Professor Juan Alonso Alriols It presents us with an article with a proposal of exercise in projective geometry showing its strength, decorating it with a dynamic construction with GeoGebra, as used in another of his articles “Dynamic construction of a Tetrad of points“. A magnificent contribution that we will add to the set of themes of “Projective Geometry“
The false position method. Application of overlapping series of second order.
By Juan Alonso Alriols
The proposed problem is to find the triangle inscribed in a circumference whose sides pass through three given points (P1, P2, P3) as shown in the figure.
To solve it we are going to take A point on the circumference and draw 3 chained segments respectively passing through P1, P2 and P3. As we have not successful to replace to1 in the correct position, We have obtained an "open triangle" in which to4 does not match A1.
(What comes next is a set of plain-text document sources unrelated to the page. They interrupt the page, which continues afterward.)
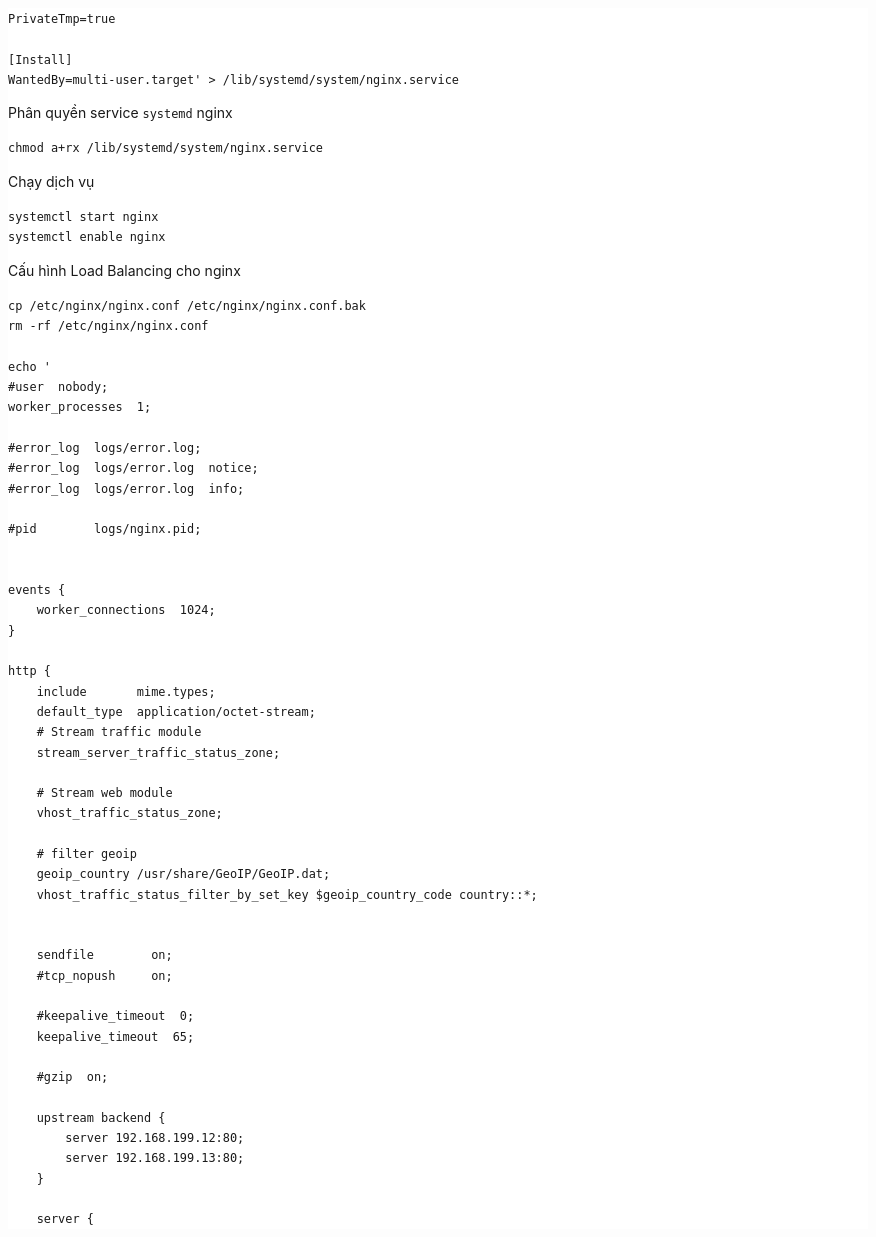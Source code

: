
 ```
PrivateTmp=true

[Install]
WantedBy=multi-user.target' > /lib/systemd/system/nginx.service
```

Phân quyền service `systemd` nginx
```
chmod a+rx /lib/systemd/system/nginx.service
```

Chạy dịch vụ
```
systemctl start nginx
systemctl enable nginx
```

Cấu hình Load Balancing cho nginx
```
cp /etc/nginx/nginx.conf /etc/nginx/nginx.conf.bak
rm -rf /etc/nginx/nginx.conf

echo '
#user  nobody;
worker_processes  1;

#error_log  logs/error.log;
#error_log  logs/error.log  notice;
#error_log  logs/error.log  info;

#pid        logs/nginx.pid;


events {
    worker_connections  1024;
}

http {
    include       mime.types;
    default_type  application/octet-stream;
    # Stream traffic module
    stream_server_traffic_status_zone;

    # Stream web module
    vhost_traffic_status_zone;

    # filter geoip
    geoip_country /usr/share/GeoIP/GeoIP.dat;
    vhost_traffic_status_filter_by_set_key $geoip_country_code country::*;


    sendfile        on;
    #tcp_nopush     on;

    #keepalive_timeout  0;
    keepalive_timeout  65;

    #gzip  on;

    upstream backend {
        server 192.168.199.12:80;
        server 192.168.199.13:80;
    }

    server {
```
If I got to define two superimposed series of second order on the circumference c, the is double points, would be sought after points that would pass the solution triangle. As already established in the entrance overlapping series of second order, The projectivity between two overlapping series second order will be determined when we know three pairs of homologous points located on the same conical (A-A’, B-B’, C-C’). So we draw other two concatenations of segments from two points B1 and (C)1.
Once we define the is c (A1, B1, C1) y c’ (A4, B4, C4), all that remains is to calculate the double points D1 and (D)2 to be found at the intersection of the projective axis with the Conic support based on second order as We studied beforehand.
Below you can see a dynamic construction of the problem made with Geogebra. At the bottom there are a few sliders that allow to move through the steps of the building leading to the solution. Also, You can move the points P1, A1, B1 and (C)1.
Finally we bring you a couple of questions. Is there solution of the problem for any position of the data? What are the minimum and maximum number of solutions? What is the position of the projective shaft with that number relationship? The previous construction would be valid if instead of a circle?, We have an ellipse?